Princess Thaney was the daughter of King Lot of Gododdin. The old King was horrified to find, one day, that his unwed daughter was pregnant, and since she steadfastly refused to name the father of her unborn infant, Thaney was told she must wed a local swineherd. Refusing, she so angered her father that he had her tied into a chariot and driven over the cliff face at Trapain Law. However, the chariot floated gently to the ground and Thaney was unharmed. Picking herself up, she found that even this miracle had not deterred her persecutors in their endevour to rid themselves of such an embarrassment. They seized her, flung her into an oarless coracle, pushed it well out into the Firth, and hoped she would be carried out to sea and drowned. In the night, however, a wind blew up and the coracle was carried over to the Isle of May, where it was surrounded by a vast school of fish which magically escorted the coracle and its passenger to Culross, on the Fife shore of the Forth. Here, the exhausted woman was found by St. Serf and gently carried to safety and shelter, where her son was born.

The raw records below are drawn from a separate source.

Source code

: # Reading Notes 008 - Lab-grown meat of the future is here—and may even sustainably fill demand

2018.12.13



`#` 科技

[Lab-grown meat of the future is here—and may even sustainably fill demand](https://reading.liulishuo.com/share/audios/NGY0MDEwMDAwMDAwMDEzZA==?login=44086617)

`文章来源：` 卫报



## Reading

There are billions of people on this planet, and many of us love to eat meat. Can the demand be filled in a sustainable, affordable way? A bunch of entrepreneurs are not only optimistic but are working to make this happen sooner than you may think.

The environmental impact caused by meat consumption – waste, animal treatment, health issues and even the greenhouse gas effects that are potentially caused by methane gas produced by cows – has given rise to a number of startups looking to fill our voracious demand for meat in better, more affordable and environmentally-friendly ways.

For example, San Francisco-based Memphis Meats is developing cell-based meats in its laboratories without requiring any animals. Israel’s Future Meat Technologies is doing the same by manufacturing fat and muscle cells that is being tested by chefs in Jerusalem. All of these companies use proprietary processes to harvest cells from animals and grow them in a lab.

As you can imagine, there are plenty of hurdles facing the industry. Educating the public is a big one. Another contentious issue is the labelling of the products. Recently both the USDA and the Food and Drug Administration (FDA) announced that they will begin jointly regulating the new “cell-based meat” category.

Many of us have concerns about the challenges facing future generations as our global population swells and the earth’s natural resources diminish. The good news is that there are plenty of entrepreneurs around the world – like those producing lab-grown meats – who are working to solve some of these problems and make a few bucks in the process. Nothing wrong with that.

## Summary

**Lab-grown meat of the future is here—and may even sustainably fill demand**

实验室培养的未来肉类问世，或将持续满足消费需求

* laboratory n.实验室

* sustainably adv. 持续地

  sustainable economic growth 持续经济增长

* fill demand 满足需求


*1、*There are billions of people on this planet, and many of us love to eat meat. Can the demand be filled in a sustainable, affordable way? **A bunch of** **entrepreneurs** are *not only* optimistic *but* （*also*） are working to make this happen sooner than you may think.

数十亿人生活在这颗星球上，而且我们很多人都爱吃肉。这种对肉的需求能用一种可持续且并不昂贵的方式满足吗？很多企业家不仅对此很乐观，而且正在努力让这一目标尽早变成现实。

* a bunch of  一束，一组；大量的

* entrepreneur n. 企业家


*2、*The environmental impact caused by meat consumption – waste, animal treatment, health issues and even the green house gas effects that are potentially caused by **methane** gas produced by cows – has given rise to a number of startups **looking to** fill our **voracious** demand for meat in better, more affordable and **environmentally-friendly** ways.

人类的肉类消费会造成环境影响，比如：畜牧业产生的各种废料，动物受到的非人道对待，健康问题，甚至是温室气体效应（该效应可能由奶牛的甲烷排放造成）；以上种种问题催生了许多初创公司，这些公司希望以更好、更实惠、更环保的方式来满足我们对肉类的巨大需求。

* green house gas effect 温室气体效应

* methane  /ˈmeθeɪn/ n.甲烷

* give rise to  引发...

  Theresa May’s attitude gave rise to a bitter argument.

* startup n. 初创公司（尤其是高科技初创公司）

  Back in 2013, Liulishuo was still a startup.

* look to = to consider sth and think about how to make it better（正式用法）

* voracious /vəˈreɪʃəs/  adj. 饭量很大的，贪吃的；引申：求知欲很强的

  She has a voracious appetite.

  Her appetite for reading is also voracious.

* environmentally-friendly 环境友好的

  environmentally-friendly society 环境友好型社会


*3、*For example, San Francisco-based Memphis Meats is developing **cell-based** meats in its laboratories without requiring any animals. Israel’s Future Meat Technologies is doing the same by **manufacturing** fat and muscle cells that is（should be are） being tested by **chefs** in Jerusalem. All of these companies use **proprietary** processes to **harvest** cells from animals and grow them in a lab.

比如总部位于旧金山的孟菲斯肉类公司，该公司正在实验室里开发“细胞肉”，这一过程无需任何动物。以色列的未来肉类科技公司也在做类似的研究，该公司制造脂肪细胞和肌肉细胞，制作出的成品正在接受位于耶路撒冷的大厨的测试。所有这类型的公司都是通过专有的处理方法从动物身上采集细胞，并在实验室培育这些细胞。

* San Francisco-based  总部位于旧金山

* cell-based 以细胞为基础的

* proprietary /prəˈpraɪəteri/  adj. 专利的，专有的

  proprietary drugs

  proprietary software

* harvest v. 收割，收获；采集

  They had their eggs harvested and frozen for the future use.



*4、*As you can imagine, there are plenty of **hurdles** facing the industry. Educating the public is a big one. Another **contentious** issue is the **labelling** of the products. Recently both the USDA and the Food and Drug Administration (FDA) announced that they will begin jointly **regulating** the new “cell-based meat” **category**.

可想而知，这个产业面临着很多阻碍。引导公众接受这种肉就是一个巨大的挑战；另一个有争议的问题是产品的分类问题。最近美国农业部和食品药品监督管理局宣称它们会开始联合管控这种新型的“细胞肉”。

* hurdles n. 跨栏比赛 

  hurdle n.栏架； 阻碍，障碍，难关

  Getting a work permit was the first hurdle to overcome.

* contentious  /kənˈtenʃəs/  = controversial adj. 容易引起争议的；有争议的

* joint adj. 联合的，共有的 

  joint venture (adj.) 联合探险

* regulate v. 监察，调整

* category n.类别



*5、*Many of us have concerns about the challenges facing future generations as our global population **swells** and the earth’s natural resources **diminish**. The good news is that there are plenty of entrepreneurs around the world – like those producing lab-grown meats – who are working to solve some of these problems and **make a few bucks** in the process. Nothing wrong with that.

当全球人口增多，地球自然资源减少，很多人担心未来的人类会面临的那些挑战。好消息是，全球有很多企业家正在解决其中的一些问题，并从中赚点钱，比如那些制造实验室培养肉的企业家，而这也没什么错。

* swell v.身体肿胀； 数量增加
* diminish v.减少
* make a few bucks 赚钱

St. Serf baptized the infant Kentigern, and he grew to be a great man in the British church. Thaney became a christian as well and, in time, she was canonized, though not before she had been reunited with Kentigern's father, King Owein of North Rheged. The dashing monarch had seduced poor Thaney, then returned to his wife. The princess, however, had fallen in love with him; and when, not long after Kentigern's birth, Owain's wife had fallen ill and died, he sent for Thaney and she gladly joined him. Much to her father's shame, the two were married with the greatest pomp and ceremony.